Trend zur Übernahme von Fußball-Clubs deutet sich auch in Ländern wie Italien und Spanien an
Spielball der Milliardäre

Ob bei Aston Villa, Leeds United oder sogar Arsenal London - immer öfter fallen die Namen reicher Geschäftsleute, die sich einen Fußball-Club zulegen wollen. Den britischen Vereinen kommt das neue Interesse potenter Geldgeber wie gerufen.

LONDON. Als der Kameruner Eric Djemba-Djemba am Dienstag Abend drei Minuten vor dem Ende der Verlängerung ein glückliches 3:2 gegen Leeds United lupfte, war das Ergebnis ein Spiegelbild des wirklichen Lebens. Manchester United, einer der reichsten Clubs der Welt, hatte nach einer peinlichen Heimniederlage vom Wochenende seine Ehre im Ligapokal halbwegs wiederhergestellt. Und das abstiegsbedrohte Leeds bekam am Ende des gleichen Tages, an dem es existenzbedrohliche Verluste von fast 50 Mill. Pfund ( 72 Mill. ?) veröffentlichen musste, auf dem Platz erneut die Grenzen aufgezeigt.

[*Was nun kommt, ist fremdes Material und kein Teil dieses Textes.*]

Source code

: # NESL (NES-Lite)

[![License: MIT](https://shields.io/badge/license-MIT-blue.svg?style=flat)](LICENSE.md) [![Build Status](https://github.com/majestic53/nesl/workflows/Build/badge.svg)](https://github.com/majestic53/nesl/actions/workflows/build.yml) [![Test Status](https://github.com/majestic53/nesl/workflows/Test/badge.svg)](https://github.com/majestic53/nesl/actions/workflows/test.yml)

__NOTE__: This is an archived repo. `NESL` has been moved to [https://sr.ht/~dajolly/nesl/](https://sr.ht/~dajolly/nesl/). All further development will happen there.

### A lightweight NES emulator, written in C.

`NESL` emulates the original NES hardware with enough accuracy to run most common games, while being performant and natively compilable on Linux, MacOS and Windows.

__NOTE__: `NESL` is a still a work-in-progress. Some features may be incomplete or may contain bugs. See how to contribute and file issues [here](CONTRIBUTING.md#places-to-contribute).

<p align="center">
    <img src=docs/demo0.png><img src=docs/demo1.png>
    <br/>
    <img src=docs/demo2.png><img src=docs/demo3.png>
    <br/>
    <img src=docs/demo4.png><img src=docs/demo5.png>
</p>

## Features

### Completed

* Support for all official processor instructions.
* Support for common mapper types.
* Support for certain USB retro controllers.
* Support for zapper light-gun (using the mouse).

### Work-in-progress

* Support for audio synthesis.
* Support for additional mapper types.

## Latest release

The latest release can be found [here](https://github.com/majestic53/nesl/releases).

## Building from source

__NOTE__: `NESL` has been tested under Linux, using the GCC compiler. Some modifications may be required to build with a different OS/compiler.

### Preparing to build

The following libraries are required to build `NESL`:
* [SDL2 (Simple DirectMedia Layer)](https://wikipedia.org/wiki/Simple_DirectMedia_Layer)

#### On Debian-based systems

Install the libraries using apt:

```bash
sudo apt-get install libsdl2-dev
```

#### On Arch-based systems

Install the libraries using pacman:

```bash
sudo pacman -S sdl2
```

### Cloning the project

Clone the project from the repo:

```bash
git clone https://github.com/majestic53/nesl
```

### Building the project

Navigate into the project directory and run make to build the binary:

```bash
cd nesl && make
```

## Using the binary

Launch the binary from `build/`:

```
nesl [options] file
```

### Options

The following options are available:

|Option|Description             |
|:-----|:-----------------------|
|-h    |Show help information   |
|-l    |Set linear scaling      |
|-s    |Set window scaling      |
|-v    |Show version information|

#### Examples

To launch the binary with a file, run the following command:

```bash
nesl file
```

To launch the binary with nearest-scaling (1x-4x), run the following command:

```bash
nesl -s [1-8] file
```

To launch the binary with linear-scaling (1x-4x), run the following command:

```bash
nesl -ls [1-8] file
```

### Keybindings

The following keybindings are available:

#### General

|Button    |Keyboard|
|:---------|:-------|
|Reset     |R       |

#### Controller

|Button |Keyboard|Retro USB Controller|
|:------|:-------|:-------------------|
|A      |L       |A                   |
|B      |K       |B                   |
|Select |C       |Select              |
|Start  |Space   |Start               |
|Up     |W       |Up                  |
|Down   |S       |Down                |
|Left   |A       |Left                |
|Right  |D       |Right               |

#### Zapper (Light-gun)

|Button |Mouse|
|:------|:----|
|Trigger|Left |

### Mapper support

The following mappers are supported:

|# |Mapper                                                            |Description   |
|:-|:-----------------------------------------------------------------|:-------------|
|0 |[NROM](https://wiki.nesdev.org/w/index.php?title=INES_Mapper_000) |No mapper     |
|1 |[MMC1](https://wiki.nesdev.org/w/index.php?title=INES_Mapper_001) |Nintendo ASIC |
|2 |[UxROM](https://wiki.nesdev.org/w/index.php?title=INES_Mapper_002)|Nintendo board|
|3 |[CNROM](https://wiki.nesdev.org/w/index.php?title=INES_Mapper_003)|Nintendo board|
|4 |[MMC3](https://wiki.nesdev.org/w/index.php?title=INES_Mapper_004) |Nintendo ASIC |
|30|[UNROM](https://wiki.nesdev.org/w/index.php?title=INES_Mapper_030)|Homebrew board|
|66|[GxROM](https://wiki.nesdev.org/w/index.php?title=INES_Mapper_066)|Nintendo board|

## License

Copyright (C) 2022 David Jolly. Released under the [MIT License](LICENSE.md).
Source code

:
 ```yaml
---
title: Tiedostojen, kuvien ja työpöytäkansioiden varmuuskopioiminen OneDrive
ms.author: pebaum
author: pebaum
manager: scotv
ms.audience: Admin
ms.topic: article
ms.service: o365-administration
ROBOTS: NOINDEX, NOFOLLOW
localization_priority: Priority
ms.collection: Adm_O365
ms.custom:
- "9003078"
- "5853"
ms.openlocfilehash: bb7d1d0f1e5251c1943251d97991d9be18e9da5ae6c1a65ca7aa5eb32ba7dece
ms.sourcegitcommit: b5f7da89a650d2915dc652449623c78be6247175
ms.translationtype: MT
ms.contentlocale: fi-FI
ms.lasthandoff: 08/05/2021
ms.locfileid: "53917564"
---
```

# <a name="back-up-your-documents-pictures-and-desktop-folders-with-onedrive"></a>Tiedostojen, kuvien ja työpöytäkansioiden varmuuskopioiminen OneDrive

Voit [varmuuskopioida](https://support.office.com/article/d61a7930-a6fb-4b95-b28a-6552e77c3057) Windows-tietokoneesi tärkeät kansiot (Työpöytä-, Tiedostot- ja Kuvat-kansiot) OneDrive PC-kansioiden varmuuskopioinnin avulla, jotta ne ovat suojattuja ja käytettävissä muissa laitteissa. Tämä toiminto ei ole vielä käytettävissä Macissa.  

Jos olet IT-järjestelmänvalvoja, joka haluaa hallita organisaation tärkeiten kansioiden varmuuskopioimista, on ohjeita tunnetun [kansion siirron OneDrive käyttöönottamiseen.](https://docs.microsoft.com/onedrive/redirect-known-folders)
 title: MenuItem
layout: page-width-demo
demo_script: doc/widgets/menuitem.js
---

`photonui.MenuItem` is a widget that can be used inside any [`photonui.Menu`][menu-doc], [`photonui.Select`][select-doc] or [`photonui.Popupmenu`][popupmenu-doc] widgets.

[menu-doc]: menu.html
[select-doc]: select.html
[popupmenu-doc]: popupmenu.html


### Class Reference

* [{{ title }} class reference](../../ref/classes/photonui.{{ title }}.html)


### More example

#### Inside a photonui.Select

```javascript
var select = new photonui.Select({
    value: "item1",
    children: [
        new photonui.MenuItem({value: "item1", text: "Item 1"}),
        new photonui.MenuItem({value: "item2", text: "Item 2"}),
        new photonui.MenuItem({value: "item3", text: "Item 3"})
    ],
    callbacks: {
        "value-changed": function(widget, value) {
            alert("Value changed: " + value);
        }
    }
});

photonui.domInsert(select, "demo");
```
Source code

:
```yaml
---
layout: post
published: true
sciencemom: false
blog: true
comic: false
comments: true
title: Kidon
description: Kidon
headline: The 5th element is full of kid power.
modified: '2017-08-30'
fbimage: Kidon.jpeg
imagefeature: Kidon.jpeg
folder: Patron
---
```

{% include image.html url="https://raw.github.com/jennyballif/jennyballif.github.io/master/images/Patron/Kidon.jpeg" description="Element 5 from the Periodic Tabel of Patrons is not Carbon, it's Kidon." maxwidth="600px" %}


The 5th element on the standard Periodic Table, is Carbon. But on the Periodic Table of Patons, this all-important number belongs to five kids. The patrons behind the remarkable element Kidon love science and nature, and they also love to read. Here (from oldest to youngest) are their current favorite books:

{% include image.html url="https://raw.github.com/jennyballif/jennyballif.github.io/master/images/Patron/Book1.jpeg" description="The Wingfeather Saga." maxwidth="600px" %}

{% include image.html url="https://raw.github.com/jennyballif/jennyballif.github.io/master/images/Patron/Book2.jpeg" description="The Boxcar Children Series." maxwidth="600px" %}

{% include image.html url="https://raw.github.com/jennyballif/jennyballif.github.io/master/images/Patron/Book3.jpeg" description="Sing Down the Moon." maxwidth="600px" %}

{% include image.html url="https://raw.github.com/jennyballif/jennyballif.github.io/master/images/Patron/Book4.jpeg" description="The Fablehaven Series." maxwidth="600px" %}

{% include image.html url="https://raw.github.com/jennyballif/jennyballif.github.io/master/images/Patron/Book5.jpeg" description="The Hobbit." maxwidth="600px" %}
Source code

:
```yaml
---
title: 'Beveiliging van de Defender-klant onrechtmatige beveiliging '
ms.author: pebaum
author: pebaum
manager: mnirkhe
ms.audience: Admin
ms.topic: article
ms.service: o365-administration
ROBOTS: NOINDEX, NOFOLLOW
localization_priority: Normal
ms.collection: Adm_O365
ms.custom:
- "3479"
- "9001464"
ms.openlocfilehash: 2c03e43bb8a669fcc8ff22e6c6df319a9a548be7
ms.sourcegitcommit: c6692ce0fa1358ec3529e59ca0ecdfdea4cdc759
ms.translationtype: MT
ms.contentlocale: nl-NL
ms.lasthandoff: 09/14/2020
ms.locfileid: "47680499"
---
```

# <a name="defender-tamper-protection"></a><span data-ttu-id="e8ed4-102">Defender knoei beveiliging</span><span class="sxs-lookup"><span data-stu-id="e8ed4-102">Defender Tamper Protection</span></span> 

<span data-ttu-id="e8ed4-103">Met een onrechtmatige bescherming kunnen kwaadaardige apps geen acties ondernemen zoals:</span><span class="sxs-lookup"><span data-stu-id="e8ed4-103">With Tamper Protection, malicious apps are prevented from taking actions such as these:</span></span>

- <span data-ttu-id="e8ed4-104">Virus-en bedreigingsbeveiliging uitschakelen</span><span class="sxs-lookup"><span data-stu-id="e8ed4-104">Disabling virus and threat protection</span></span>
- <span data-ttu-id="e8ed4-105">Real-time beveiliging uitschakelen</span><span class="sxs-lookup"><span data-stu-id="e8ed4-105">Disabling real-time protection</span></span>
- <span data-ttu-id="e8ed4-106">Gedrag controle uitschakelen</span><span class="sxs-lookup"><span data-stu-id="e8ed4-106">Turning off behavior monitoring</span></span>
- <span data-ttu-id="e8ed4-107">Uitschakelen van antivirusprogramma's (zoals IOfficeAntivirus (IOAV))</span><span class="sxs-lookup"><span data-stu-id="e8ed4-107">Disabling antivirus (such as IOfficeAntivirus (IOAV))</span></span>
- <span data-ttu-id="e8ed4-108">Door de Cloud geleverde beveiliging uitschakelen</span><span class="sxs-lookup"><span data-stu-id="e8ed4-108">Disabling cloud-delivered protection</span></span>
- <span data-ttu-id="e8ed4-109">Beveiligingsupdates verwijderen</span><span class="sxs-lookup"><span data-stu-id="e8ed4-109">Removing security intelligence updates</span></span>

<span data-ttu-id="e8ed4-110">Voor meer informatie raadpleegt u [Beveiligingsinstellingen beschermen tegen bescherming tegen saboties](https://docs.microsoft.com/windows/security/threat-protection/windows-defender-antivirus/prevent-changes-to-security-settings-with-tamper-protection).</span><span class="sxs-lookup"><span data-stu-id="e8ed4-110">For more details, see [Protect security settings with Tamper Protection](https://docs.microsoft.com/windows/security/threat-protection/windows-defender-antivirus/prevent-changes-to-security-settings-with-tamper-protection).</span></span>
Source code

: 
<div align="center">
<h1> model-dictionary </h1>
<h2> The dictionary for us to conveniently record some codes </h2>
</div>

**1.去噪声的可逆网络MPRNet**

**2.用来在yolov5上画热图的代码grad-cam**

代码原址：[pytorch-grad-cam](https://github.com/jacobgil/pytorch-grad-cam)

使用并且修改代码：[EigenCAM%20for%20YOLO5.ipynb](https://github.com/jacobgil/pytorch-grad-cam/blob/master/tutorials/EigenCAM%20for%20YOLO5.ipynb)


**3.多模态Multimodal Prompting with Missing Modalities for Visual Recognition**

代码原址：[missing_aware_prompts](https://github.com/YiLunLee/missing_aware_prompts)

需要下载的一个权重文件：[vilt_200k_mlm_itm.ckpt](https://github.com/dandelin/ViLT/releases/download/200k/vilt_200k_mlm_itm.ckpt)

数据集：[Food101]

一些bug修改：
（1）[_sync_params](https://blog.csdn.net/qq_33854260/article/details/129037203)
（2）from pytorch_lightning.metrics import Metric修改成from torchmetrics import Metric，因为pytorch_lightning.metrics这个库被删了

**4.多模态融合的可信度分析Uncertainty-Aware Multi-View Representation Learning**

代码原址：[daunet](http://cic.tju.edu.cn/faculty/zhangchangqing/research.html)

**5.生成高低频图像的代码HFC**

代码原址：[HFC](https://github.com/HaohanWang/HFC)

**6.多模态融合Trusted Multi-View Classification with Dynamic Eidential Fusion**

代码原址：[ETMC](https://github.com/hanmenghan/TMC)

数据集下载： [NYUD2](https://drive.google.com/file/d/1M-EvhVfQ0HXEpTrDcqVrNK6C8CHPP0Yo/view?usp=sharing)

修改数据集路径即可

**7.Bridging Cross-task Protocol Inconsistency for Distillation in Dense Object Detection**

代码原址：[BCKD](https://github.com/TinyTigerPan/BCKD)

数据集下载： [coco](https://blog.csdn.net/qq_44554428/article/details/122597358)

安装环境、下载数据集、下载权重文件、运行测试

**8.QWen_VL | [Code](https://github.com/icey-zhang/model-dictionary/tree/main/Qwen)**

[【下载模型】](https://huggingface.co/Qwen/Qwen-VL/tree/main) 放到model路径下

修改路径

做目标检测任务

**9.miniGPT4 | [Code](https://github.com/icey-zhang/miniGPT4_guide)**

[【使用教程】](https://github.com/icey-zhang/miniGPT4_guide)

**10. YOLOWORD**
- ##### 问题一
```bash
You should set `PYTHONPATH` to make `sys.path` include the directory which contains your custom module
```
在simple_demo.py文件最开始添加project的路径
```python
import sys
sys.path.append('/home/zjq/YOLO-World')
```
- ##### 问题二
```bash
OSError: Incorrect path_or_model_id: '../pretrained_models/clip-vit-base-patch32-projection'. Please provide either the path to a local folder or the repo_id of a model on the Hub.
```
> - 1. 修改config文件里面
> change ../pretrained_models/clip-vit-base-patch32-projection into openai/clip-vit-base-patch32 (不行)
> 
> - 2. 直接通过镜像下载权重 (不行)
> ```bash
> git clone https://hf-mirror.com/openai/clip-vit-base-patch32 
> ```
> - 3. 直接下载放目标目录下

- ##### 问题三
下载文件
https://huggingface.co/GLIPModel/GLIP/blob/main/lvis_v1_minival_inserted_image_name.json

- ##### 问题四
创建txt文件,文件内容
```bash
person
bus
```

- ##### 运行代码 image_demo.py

So unterschiedlich die Vereine in der Liga sind, sie haben ihre Gemeinsamkeiten: Beide Clubs notieren an der Londoner Börse. Und beide sorgten in der jüngsten Vergangenheit für Gesprächsstoff. Denn Leeds und "ManU" könnten schon bald ihre Notierung verlieren - und damit einen Trend im englischen Fußball verstärken.

Denn wer etwas auf sich hält, scheint es, kauft sich in diesen Tagen einen Fußball-Club. "Es ist geradezu trendy, sich mit einem Verein zu schmücken", sagt Analyst Leigh Webb von WestLB Panmure. Das Beispiel des FC Chelsea London macht Schule. Kürzlich vom russischen Geschäftsmann Roman Abramovich gekauft, deckte sich der Club für mehr als 150 Mill. Pfund mit Spielern ein und sorgt in der nationalen Konkurrenz und der europäischen Champions League für Furore. Seitdem kochen die Spekulationen unentwegt. Das Kandidaten- Karussell dreht sich vom Club Aston Villa, der mit einem venezolanischen Geschäftsmann in Verbindung gebracht wird, bis zu Tabellenführer Arsenal London, dem ein russischer Geschäftsmann nachstellen soll. Gestern kamen Spekulationen auf, der schwer reiche thailändische Ministerpräsident Thaksin Shinawatra interessiere sich für den Londoner Fußballclub FC Fulham - derzeit noch im Besitz des Harrods-Milliardärs Mohammed Al Fayed.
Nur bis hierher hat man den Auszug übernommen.